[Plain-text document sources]

▬▬▬

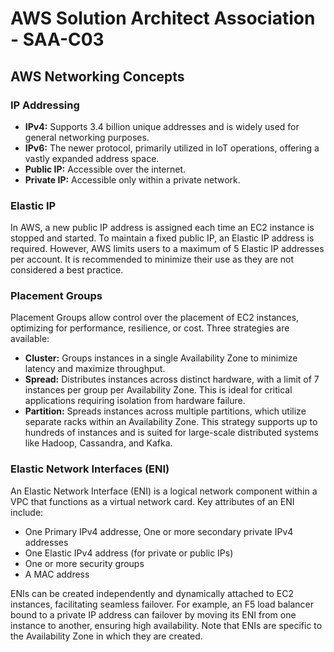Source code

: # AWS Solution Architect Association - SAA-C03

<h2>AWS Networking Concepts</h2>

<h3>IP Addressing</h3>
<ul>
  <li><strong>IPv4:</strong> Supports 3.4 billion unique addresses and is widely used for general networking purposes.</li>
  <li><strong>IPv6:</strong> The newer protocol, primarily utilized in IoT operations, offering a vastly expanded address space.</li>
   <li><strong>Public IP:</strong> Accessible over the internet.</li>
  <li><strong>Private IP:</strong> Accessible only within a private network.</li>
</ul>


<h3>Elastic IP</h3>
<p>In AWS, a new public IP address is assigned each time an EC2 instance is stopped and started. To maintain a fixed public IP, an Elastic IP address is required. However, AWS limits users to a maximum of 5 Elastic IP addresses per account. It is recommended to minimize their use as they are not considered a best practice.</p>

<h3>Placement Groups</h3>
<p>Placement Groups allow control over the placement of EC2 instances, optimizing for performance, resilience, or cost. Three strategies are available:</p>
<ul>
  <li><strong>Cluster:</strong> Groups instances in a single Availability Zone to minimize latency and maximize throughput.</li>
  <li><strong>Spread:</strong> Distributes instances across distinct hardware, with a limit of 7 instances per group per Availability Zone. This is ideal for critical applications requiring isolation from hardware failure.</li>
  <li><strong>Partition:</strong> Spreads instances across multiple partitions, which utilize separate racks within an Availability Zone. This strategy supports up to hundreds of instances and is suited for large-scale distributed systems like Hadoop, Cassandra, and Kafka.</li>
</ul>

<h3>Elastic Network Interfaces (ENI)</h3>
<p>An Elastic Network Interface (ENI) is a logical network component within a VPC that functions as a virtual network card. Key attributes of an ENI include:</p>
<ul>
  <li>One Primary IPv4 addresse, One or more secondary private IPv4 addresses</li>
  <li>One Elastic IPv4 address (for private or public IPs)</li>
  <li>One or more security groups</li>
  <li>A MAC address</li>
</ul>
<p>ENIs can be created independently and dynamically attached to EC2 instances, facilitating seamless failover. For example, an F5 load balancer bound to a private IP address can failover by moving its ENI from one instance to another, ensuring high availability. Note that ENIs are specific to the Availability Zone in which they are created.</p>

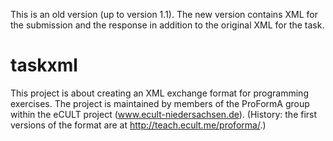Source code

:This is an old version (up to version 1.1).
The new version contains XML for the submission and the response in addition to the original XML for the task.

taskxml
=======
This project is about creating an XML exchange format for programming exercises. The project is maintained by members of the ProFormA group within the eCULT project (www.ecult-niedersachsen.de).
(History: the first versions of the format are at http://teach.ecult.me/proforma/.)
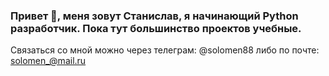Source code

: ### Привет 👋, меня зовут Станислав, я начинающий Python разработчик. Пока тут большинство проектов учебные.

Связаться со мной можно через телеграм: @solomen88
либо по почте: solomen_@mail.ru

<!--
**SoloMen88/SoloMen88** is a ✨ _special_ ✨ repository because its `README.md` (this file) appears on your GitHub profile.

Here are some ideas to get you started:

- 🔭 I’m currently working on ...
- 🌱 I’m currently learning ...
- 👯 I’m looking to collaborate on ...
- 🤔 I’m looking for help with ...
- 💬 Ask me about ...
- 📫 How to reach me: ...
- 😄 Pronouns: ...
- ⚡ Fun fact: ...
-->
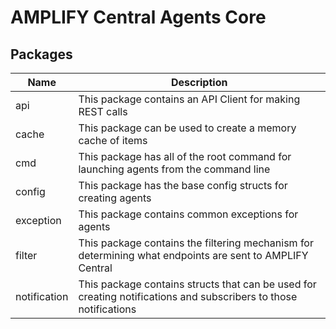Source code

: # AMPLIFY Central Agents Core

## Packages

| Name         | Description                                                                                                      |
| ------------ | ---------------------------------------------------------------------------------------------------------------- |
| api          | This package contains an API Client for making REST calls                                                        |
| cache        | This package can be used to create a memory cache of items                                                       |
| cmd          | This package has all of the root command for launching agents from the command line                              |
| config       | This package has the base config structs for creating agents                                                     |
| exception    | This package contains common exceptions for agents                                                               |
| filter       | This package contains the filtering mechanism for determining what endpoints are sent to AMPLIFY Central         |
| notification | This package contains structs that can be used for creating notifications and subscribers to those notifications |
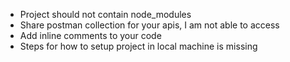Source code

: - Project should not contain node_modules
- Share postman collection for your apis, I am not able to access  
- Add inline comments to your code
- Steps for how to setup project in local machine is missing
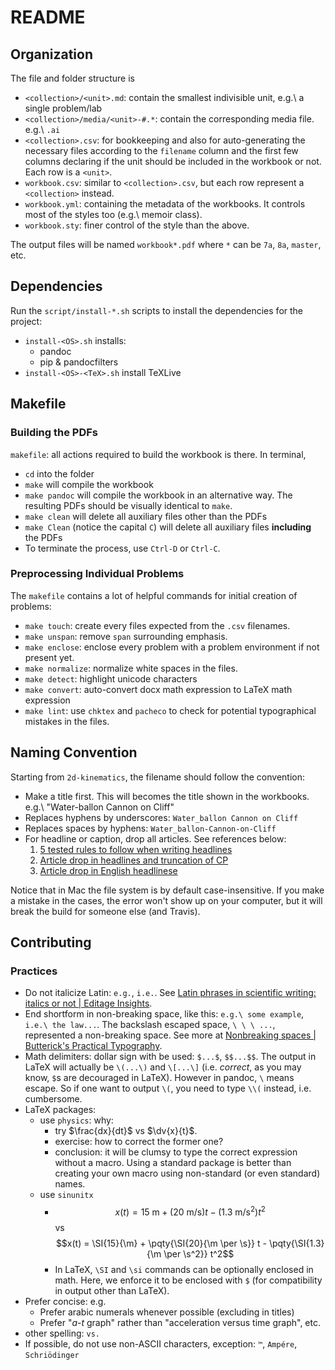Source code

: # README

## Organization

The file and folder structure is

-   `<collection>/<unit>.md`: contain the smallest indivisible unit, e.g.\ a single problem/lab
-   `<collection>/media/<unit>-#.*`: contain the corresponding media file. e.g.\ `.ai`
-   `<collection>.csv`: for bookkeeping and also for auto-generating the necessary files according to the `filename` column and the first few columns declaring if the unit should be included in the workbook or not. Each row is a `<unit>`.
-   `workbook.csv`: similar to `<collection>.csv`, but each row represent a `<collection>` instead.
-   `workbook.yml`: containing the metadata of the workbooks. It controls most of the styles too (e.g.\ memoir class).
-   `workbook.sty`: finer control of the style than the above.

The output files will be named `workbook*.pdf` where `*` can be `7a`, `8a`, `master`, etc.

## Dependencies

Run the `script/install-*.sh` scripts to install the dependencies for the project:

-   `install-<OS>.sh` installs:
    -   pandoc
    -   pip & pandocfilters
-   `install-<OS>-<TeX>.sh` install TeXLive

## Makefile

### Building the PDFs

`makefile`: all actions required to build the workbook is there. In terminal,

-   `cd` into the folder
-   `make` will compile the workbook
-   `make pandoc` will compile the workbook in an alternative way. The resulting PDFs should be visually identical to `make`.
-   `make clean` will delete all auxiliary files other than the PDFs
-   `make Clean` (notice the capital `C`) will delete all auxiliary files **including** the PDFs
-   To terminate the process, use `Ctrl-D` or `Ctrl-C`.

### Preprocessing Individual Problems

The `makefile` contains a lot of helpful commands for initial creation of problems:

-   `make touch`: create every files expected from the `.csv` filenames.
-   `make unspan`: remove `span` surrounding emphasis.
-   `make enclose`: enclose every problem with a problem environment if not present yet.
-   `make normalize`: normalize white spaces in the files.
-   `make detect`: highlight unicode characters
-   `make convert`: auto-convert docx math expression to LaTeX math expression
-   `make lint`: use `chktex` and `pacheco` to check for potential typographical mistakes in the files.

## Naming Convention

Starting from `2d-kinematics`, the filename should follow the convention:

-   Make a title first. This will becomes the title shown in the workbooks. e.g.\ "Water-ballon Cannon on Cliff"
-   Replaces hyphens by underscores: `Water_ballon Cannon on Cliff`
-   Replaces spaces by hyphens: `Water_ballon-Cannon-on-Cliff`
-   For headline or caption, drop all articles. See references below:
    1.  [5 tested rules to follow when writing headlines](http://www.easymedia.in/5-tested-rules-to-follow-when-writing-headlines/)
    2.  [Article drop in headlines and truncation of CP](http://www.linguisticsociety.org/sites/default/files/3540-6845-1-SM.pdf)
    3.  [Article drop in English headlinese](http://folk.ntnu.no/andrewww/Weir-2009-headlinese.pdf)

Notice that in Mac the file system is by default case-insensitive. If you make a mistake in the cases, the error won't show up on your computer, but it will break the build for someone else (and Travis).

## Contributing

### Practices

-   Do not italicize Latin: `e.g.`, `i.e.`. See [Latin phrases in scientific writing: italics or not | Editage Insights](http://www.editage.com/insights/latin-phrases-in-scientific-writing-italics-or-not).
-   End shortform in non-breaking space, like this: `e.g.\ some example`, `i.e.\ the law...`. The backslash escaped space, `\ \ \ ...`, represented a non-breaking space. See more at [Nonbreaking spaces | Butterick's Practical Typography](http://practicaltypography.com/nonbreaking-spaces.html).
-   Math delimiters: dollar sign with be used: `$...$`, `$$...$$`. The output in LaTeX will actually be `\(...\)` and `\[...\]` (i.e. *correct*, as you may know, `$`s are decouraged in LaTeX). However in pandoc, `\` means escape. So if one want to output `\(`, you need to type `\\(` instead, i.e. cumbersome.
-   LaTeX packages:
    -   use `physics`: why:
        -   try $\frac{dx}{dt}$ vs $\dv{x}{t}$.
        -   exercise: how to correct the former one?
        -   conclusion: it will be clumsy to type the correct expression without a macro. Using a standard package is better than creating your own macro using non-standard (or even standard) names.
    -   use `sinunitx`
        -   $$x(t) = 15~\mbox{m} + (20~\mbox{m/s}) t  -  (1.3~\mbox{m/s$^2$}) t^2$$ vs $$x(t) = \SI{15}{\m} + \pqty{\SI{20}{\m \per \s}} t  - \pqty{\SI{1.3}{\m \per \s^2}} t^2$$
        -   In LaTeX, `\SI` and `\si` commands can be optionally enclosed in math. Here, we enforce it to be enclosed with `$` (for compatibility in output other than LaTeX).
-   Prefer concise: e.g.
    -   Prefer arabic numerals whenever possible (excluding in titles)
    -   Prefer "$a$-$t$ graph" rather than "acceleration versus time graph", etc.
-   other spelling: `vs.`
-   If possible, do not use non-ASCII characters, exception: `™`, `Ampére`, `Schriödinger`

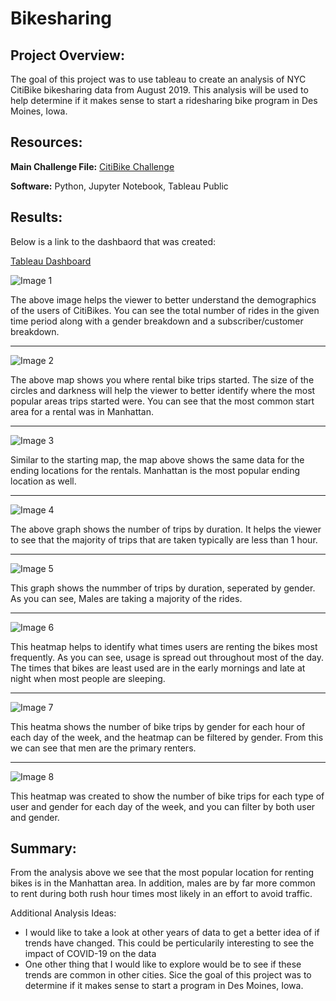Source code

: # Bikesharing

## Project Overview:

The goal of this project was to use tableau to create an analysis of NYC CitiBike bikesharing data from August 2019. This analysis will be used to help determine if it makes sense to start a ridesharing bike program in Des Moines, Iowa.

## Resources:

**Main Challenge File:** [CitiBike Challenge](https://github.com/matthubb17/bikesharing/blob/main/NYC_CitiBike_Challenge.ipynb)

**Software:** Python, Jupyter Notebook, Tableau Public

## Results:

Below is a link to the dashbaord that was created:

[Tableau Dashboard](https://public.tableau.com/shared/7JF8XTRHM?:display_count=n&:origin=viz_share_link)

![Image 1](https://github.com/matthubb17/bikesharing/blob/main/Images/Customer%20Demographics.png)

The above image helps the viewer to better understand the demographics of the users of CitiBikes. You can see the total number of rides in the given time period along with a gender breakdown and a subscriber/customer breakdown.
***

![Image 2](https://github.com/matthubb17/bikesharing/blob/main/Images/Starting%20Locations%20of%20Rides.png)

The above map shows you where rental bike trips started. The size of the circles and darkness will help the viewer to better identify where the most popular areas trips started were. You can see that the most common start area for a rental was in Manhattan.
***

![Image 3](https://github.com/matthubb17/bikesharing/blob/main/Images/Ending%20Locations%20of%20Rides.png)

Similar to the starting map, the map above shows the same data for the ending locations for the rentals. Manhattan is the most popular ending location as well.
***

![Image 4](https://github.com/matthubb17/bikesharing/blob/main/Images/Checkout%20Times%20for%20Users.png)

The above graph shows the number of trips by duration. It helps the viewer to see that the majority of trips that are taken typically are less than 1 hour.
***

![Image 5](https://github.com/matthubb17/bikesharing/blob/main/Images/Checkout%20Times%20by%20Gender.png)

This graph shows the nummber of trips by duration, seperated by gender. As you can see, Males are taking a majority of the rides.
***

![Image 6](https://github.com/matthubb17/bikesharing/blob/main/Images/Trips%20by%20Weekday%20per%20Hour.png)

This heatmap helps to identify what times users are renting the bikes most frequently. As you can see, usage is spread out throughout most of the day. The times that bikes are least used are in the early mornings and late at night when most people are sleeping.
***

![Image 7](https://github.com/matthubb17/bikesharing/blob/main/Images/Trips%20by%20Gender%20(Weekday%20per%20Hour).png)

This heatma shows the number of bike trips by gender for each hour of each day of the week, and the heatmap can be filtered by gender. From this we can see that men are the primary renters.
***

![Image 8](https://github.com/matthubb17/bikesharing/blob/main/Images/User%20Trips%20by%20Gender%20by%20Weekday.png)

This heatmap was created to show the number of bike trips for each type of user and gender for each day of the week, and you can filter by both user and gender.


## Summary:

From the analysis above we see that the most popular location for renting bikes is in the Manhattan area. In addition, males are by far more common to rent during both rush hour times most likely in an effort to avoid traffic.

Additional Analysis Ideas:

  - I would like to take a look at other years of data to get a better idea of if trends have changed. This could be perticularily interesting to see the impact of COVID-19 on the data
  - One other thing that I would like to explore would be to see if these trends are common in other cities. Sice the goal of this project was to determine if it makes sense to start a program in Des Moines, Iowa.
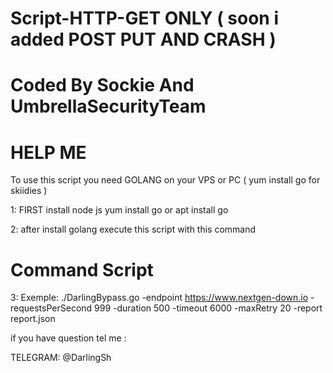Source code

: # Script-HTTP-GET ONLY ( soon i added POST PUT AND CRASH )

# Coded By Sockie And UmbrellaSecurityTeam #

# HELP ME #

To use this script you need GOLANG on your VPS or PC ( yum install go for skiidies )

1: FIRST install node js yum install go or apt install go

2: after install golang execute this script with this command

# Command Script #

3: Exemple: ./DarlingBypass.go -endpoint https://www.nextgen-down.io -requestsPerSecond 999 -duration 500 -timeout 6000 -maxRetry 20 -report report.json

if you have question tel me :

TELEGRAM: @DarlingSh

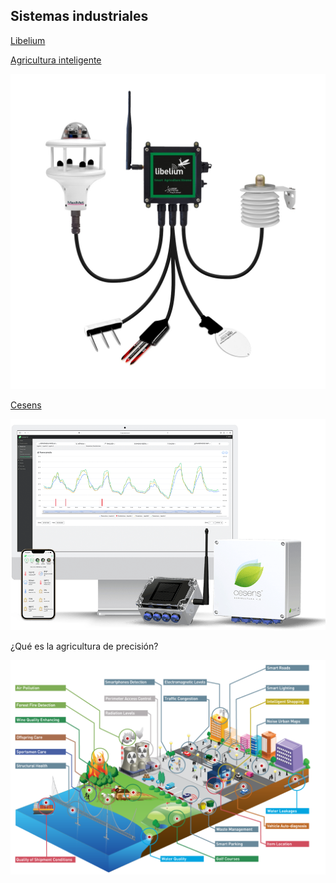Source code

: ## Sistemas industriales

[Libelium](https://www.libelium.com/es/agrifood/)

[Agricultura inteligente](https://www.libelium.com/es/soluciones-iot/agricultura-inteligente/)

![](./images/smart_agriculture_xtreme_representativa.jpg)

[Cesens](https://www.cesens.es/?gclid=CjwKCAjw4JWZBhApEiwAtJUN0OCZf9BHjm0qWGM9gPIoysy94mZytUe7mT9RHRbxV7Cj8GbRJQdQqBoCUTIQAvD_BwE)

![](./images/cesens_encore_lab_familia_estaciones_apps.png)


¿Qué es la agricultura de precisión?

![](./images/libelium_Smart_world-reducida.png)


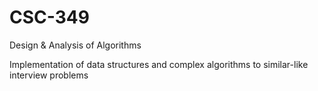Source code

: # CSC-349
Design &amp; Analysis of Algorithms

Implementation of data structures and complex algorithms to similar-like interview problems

▬▬▬

- Task requirements
List every line from the entries above in which "Placement" appears.

- Answer to the problem
<h3>Placement Groups</h3>
<p>Placement Groups allow control over the placement of EC2 instances, optimizing for performance, resilience, or cost. Three strategies are available:</p>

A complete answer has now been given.